**Work to complete:**
Show all lines from the data that include the word "memory".

**Stored data:**
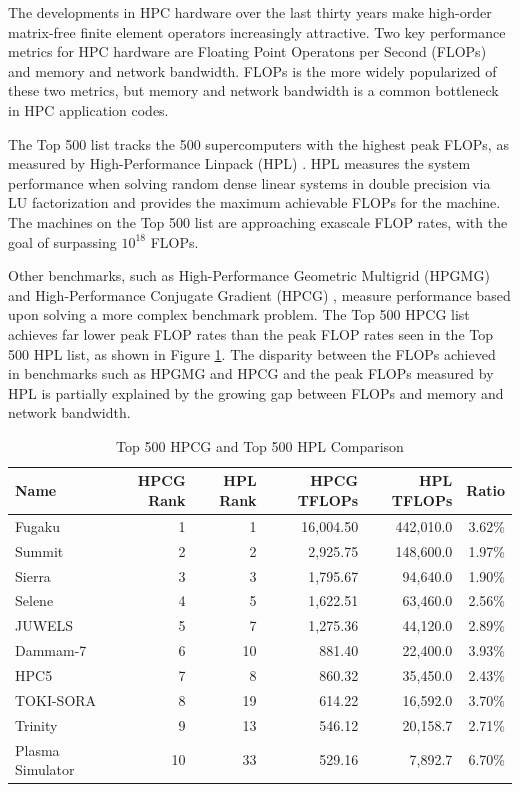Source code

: The developments in HPC hardware over the last thirty years make high-order matrix-free finite element operators increasingly attractive.
Two key performance metrics for HPC hardware are Floating Point Operatons per Second (FLOPs) and memory and network bandwidth.
FLOPs is the more widely popularized of these two metrics, but memory and network bandwidth is a common bottleneck in HPC application codes. 

The Top 500 \cite{meuertop500} list tracks the 500 supercomputers with the highest peak FLOPs, as measured by High-Performance Linpack (HPL) \cite{petitethpl}.
HPL measures the system performance when solving random dense linear systems in double precision via LU factorization and provides the maximum achievable FLOPs for the machine.
The machines on the Top 500 list are approaching exascale FLOP rates, with the goal of surpassing $10^{18}$ FLOPs.

Other benchmarks, such as High-Performance Geometric Multigrid (HPGMG) \cite{adams2014hpgmg} and High-Performance Conjugate Gradient (HPCG) \cite{dongarra2016high}, measure performance based upon solving a more complex benchmark problem.
The Top 500 \cite{meuertop500} HPCG list achieves far lower peak FLOP rates than the peak FLOP rates seen in the Top 500 HPL list, as shown in Figure \ref{table:top500}.
The disparity between the FLOPs achieved in benchmarks such as HPGMG and HPCG and the peak FLOPs measured by HPL is partially explained by the growing gap between FLOPs and memory and network bandwidth.

\begin{table}[ht!]
\begin{center}
\begin{tabular}{l r r r r r}
  \toprule
  Name & HPCG Rank & HPL Rank & HPCG TFLOPs & HPL TFLOPs & Ratio \\
  \midrule
  Fugaku           &  1 &  1 & 16,004.50 & 442,010.0 & 3.62\% \\
  Summit           &  2 &  2 &  2,925.75 & 148,600.0 & 1.97\% \\
  Sierra           &  3 &  3 &  1,795.67 &  94,640.0 & 1.90\% \\
  Selene           &  4 &  5 &  1,622.51 &  63,460.0 & 2.56\% \\
  JUWELS           &  5 &  7 &  1,275.36 &  44,120.0 & 2.89\% \\
  Dammam-7         &  6 & 10 &    881.40 &  22,400.0 & 3.93\% \\
  HPC5             &  7 &  8 &    860.32 &  35,450.0 & 2.43\% \\
  TOKI-SORA        &  8 & 19 &    614.22 &  16,592.0 & 3.70\% \\
  Trinity          &  9 & 13 &    546.12 &  20,158.7 & 2.71\% \\
  Plasma Simulator & 10 & 33 &    529.16 &   7,892.7 & 6.70\% \\
  \bottomrule
\end{tabular}
\end{center}
\caption{Top 500 HPCG and Top 500 HPL Comparison}
\label{table:top500}
\end{table}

**Exercise response:**
Two key performance metrics for HPC hardware are Floating Point Operatons per Second (FLOPs) and memory and network bandwidth.
FLOPs is the more widely popularized of these two metrics, but memory and network bandwidth is a common bottleneck in HPC application codes. 
The disparity between the FLOPs achieved in benchmarks such as HPGMG and HPCG and the peak FLOPs measured by HPL is partially explained by the growing gap between FLOPs and memory and network bandwidth.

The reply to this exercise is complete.